_Requirement_: Would you give the number of lines below in which the string "github" appears? Nothing else is needed.
[Start of section]
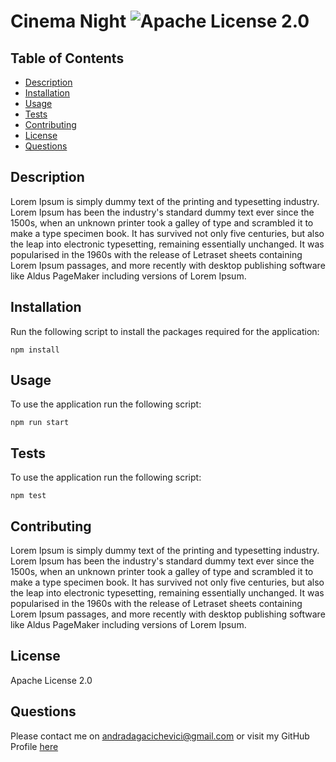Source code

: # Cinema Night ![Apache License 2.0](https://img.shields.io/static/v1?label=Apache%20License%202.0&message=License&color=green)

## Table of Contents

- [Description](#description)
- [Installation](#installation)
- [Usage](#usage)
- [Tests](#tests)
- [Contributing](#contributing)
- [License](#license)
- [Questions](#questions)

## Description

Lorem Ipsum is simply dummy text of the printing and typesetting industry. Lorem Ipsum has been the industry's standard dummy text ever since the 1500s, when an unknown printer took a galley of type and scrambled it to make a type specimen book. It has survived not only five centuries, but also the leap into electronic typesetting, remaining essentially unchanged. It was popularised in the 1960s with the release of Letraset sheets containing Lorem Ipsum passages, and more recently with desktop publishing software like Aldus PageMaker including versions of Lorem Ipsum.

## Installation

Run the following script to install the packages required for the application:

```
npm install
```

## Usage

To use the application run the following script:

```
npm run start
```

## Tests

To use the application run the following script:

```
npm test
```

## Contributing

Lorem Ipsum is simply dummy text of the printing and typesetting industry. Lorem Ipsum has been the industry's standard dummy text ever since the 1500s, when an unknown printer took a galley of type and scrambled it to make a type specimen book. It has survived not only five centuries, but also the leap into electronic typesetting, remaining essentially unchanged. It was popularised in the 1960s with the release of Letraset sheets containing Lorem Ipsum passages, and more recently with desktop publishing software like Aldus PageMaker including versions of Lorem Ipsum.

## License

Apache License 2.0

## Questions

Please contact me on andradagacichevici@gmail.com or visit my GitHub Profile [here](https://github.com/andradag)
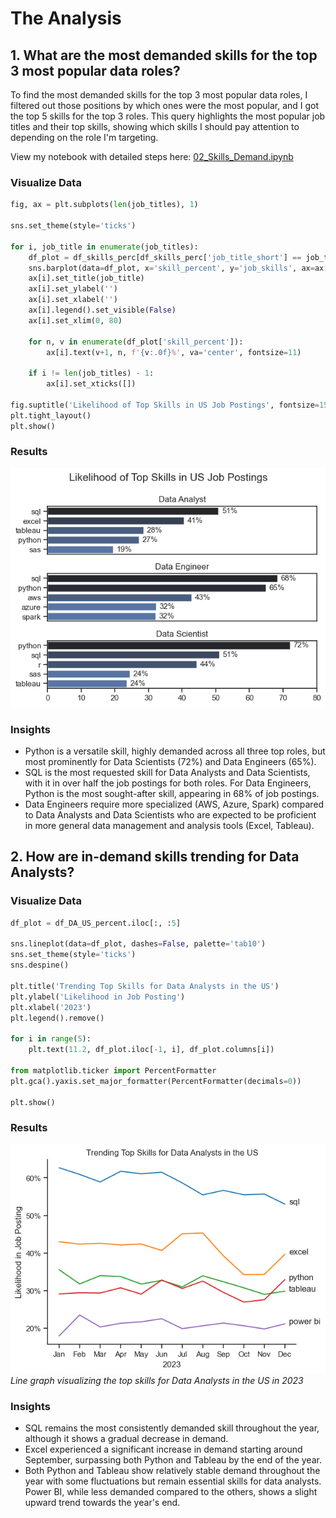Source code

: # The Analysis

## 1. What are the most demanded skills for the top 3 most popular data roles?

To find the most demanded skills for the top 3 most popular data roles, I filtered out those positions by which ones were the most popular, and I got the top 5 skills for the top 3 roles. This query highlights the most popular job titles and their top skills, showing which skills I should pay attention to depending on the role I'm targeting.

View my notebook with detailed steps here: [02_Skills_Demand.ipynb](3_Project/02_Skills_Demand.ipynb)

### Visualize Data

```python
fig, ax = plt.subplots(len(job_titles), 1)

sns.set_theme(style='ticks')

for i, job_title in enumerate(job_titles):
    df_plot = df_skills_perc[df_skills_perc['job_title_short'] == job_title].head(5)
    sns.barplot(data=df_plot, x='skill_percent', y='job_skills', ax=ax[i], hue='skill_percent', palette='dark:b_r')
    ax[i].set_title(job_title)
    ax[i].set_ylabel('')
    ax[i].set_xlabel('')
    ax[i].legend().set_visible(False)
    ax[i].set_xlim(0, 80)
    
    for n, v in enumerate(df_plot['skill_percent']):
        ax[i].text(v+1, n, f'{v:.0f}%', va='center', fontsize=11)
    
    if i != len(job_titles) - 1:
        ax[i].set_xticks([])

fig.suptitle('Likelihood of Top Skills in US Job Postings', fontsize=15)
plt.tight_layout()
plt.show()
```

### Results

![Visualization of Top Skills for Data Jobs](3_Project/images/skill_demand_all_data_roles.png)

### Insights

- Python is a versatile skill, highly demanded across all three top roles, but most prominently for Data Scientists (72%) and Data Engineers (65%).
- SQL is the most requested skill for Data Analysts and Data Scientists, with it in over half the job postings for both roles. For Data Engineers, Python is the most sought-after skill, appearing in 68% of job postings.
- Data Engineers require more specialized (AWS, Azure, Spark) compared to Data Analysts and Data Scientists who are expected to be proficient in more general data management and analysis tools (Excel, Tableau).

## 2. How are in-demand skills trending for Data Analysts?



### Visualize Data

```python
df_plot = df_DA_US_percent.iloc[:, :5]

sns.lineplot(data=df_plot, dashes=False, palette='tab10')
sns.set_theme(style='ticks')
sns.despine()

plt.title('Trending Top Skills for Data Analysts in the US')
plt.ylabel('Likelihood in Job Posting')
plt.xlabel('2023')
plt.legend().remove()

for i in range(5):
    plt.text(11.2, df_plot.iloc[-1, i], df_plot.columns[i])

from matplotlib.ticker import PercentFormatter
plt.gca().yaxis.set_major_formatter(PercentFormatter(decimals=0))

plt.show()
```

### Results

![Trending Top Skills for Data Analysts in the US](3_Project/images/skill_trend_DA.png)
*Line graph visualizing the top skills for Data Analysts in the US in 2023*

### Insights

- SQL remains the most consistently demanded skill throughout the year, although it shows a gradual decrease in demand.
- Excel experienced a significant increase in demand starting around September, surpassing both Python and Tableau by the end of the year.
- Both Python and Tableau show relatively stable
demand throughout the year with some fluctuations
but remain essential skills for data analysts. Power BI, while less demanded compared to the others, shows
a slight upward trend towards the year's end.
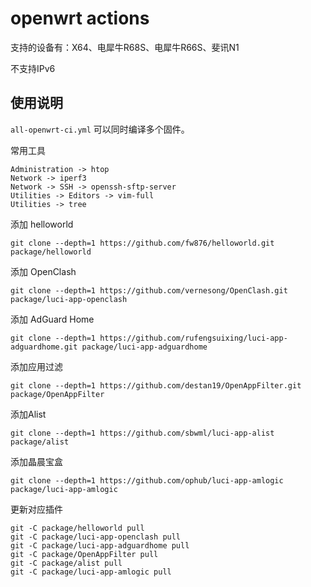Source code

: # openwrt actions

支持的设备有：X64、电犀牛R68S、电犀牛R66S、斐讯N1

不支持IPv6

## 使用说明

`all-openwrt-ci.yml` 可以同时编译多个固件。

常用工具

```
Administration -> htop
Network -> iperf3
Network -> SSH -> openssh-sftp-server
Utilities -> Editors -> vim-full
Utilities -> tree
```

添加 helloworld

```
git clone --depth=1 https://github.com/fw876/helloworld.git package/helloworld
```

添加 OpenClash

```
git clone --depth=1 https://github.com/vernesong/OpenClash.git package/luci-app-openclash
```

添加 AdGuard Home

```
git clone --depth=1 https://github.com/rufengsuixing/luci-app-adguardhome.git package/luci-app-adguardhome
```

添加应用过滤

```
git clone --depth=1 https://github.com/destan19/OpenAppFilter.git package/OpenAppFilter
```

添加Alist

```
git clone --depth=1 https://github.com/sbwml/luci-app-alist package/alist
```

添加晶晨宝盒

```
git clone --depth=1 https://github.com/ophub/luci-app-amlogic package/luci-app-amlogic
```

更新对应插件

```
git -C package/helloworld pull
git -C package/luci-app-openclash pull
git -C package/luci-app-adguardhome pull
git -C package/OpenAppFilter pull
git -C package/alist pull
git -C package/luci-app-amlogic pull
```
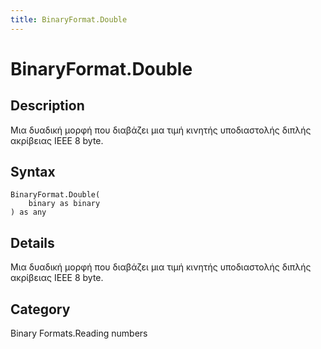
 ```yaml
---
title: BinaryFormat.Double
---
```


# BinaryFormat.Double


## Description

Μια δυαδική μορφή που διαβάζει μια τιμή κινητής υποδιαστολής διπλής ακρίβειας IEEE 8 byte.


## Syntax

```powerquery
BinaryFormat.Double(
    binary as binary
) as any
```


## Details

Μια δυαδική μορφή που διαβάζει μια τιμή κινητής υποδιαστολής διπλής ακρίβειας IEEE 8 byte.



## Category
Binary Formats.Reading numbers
[End of section]
[Start of section]
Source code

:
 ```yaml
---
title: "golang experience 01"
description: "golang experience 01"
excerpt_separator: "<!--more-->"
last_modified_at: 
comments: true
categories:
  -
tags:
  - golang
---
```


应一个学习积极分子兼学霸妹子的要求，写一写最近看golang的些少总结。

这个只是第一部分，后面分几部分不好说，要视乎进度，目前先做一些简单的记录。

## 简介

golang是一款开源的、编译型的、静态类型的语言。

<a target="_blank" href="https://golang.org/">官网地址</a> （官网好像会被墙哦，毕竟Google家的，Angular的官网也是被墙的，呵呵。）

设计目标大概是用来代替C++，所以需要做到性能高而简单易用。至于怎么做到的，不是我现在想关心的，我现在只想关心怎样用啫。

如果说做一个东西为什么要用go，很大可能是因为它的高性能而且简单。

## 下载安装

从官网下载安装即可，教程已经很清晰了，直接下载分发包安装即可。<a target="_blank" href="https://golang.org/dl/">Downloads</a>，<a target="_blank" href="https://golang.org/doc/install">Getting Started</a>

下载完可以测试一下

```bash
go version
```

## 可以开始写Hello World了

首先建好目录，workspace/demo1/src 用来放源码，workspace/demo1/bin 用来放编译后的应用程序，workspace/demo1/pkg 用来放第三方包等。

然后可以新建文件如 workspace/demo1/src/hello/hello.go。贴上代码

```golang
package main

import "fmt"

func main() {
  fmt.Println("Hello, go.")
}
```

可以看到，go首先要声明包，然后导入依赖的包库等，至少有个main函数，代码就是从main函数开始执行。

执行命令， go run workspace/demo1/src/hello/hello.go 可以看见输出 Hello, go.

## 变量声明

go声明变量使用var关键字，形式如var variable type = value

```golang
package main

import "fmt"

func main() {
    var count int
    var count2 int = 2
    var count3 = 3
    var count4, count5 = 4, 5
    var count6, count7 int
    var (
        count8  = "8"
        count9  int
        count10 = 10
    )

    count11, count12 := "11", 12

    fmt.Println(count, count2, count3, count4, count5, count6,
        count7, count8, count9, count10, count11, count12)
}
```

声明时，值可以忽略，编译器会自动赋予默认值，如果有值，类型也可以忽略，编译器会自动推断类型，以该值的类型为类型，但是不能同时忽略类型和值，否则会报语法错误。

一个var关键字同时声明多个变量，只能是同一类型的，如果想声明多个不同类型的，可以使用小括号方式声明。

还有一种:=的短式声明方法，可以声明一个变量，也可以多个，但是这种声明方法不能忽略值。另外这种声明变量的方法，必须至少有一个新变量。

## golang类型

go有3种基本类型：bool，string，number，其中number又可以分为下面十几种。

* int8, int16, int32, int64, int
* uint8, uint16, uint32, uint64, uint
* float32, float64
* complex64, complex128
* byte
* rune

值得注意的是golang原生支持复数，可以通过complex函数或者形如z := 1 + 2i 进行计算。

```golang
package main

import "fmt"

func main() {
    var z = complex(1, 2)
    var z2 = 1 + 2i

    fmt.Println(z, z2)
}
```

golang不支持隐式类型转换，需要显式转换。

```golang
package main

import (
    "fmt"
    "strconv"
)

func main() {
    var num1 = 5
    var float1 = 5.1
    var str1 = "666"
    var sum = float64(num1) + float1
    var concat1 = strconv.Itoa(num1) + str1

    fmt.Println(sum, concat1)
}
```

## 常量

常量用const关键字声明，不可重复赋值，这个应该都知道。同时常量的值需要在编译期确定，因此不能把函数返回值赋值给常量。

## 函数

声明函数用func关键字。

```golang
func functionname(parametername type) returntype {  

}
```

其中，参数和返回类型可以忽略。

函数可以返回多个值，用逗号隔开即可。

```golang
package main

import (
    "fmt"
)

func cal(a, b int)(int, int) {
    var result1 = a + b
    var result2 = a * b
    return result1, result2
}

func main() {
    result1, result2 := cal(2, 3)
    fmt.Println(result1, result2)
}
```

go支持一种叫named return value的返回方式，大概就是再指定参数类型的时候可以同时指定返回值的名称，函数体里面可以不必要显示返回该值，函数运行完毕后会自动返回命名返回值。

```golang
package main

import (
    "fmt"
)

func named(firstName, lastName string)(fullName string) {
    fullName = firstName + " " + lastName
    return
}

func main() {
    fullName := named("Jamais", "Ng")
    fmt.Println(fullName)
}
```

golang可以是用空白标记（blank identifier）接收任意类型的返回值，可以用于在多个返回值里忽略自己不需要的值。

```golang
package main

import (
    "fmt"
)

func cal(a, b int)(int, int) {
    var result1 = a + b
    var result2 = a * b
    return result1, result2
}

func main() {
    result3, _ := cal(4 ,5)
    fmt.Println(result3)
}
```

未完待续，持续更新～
[End of section]
_Written answer_: 7